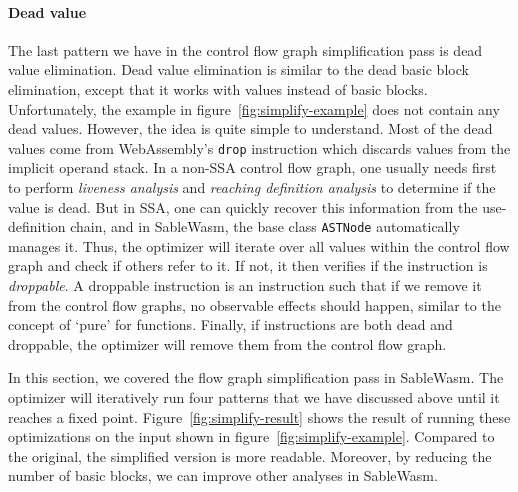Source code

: \paragraph{Dead value}
The last pattern we have in the control flow graph simplification pass is dead
value elimination. Dead value elimination is similar to the dead basic block
elimination, except that it works with values instead of basic blocks.
Unfortunately, the example in figure~\ref{fig:simplify-example} does not contain
any dead values. However, the idea is quite simple to understand. Most of the
dead values come from WebAssembly's \texttt{drop} instruction which discards
values from the implicit operand stack. In a non-SSA control flow graph, one
usually needs first to perform \emph{liveness analysis} and \emph{reaching
    definition analysis} to determine if the value is dead. But in SSA, one can
quickly recover this information from the use-definition chain, and in
SableWasm, the base class \texttt{ASTNode} automatically manages it. Thus, the
optimizer will iterate over all values within the control flow graph and check
if others refer to it. If not, it then verifies if the instruction is
\emph{droppable}. A droppable instruction is an instruction such that if we
remove it from the control flow graphs, no observable effects should happen,
similar to the concept of `pure' for functions. Finally, if instructions are
both dead and droppable, the optimizer will remove them from the control flow
graph.

In this section, we covered the flow graph simplification pass in SableWasm. The
optimizer will iteratively run four patterns that we have discussed above until
it reaches a fixed point. Figure~\ref{fig:simplify-result} shows the result of
running these optimizations on the input shown in
figure~\ref{fig:simplify-example}. Compared to the original, the simplified
version is more readable. Moreover, by reducing the number of basic blocks, we
can improve other analyses in SableWasm.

###

Return every line of the data above in which "basic" appears.

value elimination. Dead value elimination is similar to the dead basic block
elimination, except that it works with values instead of basic blocks.
version is more readable. Moreover, by reducing the number of basic blocks, we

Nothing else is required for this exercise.